National broadcast outlets reflect the growing political polarization in America growing divides in social media. Fox News and CNN are two large broadcast channels that have shown partisan and inflammatory broadcast coverage, according to Virginia Tech researchers.
“When we’re talking about language that is mediatized and played over and over and over by actors who are influential, how does that affect the way the public talks about important social issues? Rigorous analysis of big data sets like this opens whole new avenues of understanding media and its impact,” said Eugenia Rho, an assistant professor in the Department of Computer Science.
Journalist turned professor Mike Horning studies how misinformation affects civic debate and political participation and collaborates with computer science researchers to analyze large amounts of data.
“Historically, if we were to tackle a question that was about media bias in the past 40 years, it’s going to be somebody looking at a data set of maybe 500 articles. That is very limited,” Horning said. “But computer scientists are now able to help us tackle some of these tough, tough questions by analyzing massive amounts of data, which we’ve never been able to do before. So that’s why I think it’s super cool to be able to work with them.”
Using a branch of artificial intelligence called natural language processing, the researchers analyzed nearly 300 billion words spoken on CNN and Fox News and nearly 133,000 tweets from the networks and their followers to determine if national broadcast news contained partisan and inflammatory content. They also looked at how that partisanship changed over time and if partisan content affected debate among the networks’ followers on social media.
The data sets
- Transcribed closed captions from news shows that were broadcast 24 hours a day, seven days a week by CNN and Fox News from Jan. 1, 2010, to Dec. 31, 2020.
- All tweets between 2010 and 2020 that were written by users who followed both @CNN and @FoxNews, mentioned or replied to either @CNN or @FoxNews, and contained keywords associated with six politically contentious topics: racism, Black Lives Matter, police, immigration, climate change and health care.
Americans get their news from television five times more often than from online and print outlets, the researchers wrote, and viewers are more likely to choose their news source based on partisan views.
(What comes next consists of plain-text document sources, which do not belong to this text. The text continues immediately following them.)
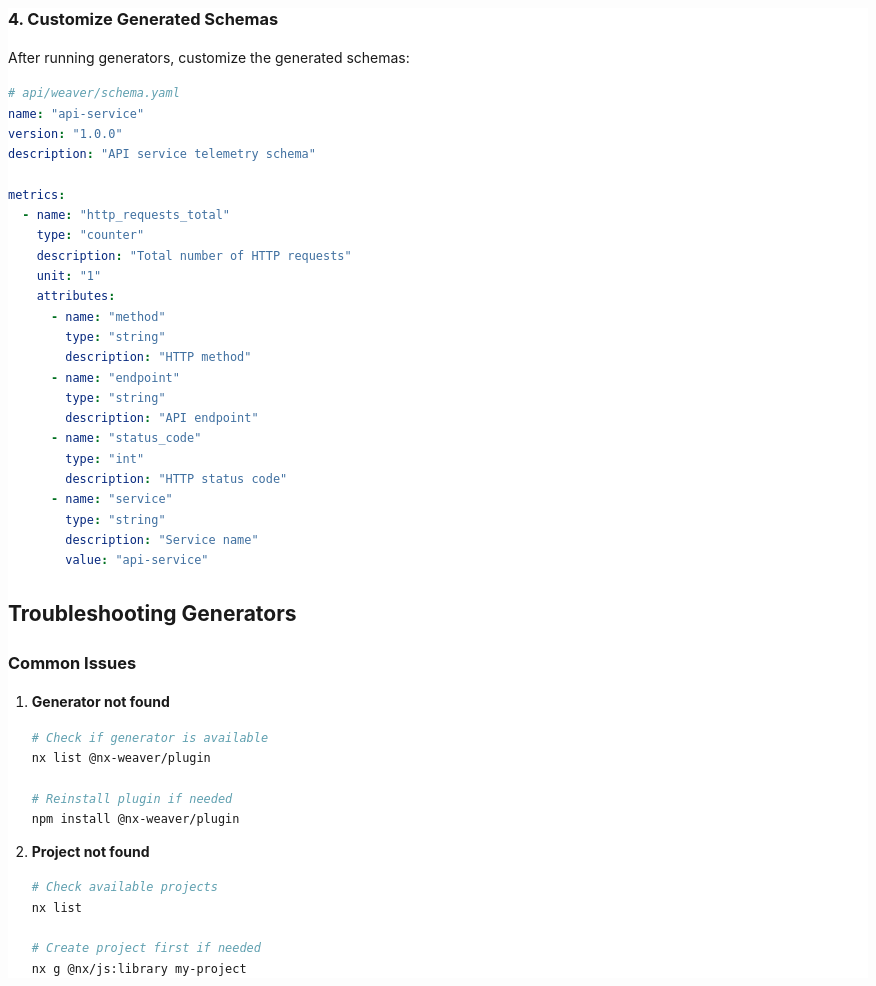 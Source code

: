 ### 4. Customize Generated Schemas

After running generators, customize the generated schemas:

```yaml
# api/weaver/schema.yaml
name: "api-service"
version: "1.0.0"
description: "API service telemetry schema"

metrics:
  - name: "http_requests_total"
    type: "counter"
    description: "Total number of HTTP requests"
    unit: "1"
    attributes:
      - name: "method"
        type: "string"
        description: "HTTP method"
      - name: "endpoint"
        type: "string"
        description: "API endpoint"
      - name: "status_code"
        type: "int"
        description: "HTTP status code"
      - name: "service"
        type: "string"
        description: "Service name"
        value: "api-service"
```

## Troubleshooting Generators

### Common Issues

1. **Generator not found**
   ```bash
   # Check if generator is available
   nx list @nx-weaver/plugin
   
   # Reinstall plugin if needed
   npm install @nx-weaver/plugin
   ```

2. **Project not found**
   ```bash
   # Check available projects
   nx list
   
   # Create project first if needed
   nx g @nx/js:library my-project
   ```
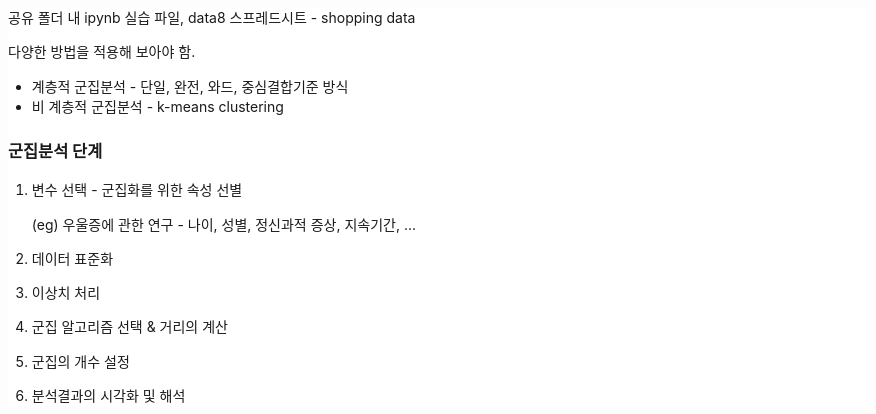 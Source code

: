 공유 폴더 내 ipynb 실습 파일, data8 스프레드시트 - shopping data

다양한 방법을 적용해 보아야 함.

- 계층적 군집분석 - 단일, 완전, 와드, 중심결합기준 방식
- 비 계층적 군집분석 - k-means clustering

### 군집분석 단계

1. 변수 선택 - 군집화를 위한 속성 선별

   (eg) 우울증에 관한 연구 - 나이, 성별, 정신과적 증상, 지속기간, ...

2. 데이터 표준화

3. 이상치 처리

4. 군집 알고리즘 선택 & 거리의 계산

5. 군집의 개수 설정

6. 분석결과의 시각화 및 해석



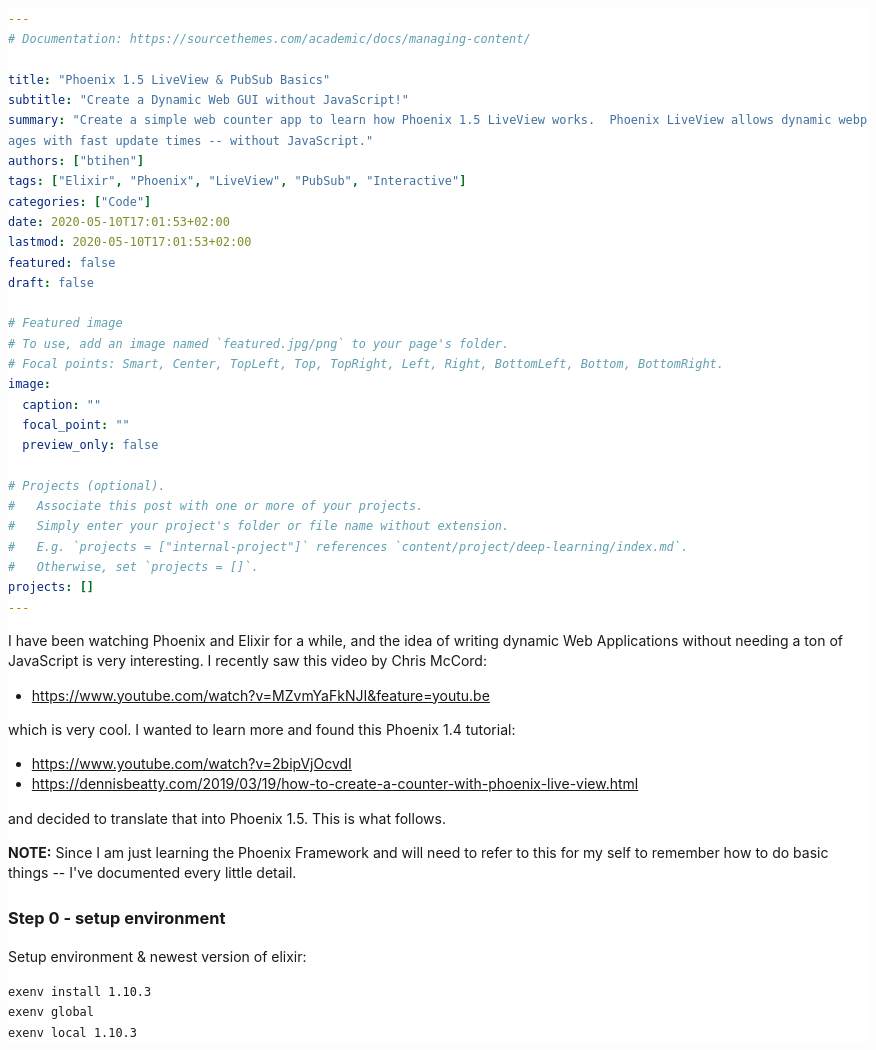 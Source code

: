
 ```yaml
---
# Documentation: https://sourcethemes.com/academic/docs/managing-content/

title: "Phoenix 1.5 LiveView & PubSub Basics"
subtitle: "Create a Dynamic Web GUI without JavaScript!"
summary: "Create a simple web counter app to learn how Phoenix 1.5 LiveView works.  Phoenix LiveView allows dynamic webpages with fast update times -- without JavaScript."
authors: ["btihen"]
tags: ["Elixir", "Phoenix", "LiveView", "PubSub", "Interactive"]
categories: ["Code"]
date: 2020-05-10T17:01:53+02:00
lastmod: 2020-05-10T17:01:53+02:00
featured: false
draft: false

# Featured image
# To use, add an image named `featured.jpg/png` to your page's folder.
# Focal points: Smart, Center, TopLeft, Top, TopRight, Left, Right, BottomLeft, Bottom, BottomRight.
image:
  caption: ""
  focal_point: ""
  preview_only: false

# Projects (optional).
#   Associate this post with one or more of your projects.
#   Simply enter your project's folder or file name without extension.
#   E.g. `projects = ["internal-project"]` references `content/project/deep-learning/index.md`.
#   Otherwise, set `projects = []`.
projects: []
---
```

I have been watching Phoenix and Elixir for a while, and the idea of writing dynamic Web Applications without needing a ton of JavaScript is very interesting.  I recently saw this video by Chris McCord:

* https://www.youtube.com/watch?v=MZvmYaFkNJI&feature=youtu.be

which is very cool.  I wanted to learn more and found this Phoenix 1.4 tutorial:

* https://www.youtube.com/watch?v=2bipVjOcvdI
* https://dennisbeatty.com/2019/03/19/how-to-create-a-counter-with-phoenix-live-view.html

and decided to translate that into Phoenix 1.5. This is what follows.

**NOTE:** Since I am just learning the Phoenix Framework and will need to refer to this for my self to remember how to do basic things -- I've documented every little detail.

### Step 0 - setup environment

Setup environment & newest version of elixir:

```
exenv install 1.10.3
exenv global
exenv local 1.10.3
```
Rho and Horning found the language used in broadcast coverage also predicts how viewers debate important national issues on social media.
The analysis showed that viewers of CNN and Fox News not only hold different political views but interpret the same words very differently. Words such as “illegal,” “enforcement” and “order” often came up in immigration discussions on Fox News; whereas CNN used words such as “parents,” “family,” “children,” “daughter” and “communities.” When discussing racism, CNN coverage often mentioned “protests,” while on Fox “crime” often came up.
The data shows that audiences on Twitter, or X, echoed the same language patterns of the broadcast news they favored. And vice versa.
Different audiences spend their media time in partisan echo chambers that reinforce their existing views, the researchers found.
“This country was founded upon the Declaration of Independence. Words have immense, immense power, and a tangible impact on people’s lives,” Rho said. “When we have this consistent pattern in which major broadcast networks diverge completely, to the extent that they’re portraying an almost different reality in which topics are discussed, then you have this irreconcilable division across audiences.”
There may be no simple solution.
“Part of the motivation for it has been the increasing decline of viewership in cable news. They are competing against everything on the web,” Horning said. “How can you cut through all the noise? The solution often is to become more outlandish and more rowdy. Because TV news is driven by ratings, the incentive is to make market-driven decisions that probably are not democratic.”
Convincing broadcasters to change their business model could be difficult. The research could help viewers make more informed media choices.
“As a computer scientist, being able to show this pattern at scale, I hope that it generates the necessary conversations around what’s good for the collective society,” Rho said. “Because if people just can’t be on the same page to talk about important issues, where do we go from here?”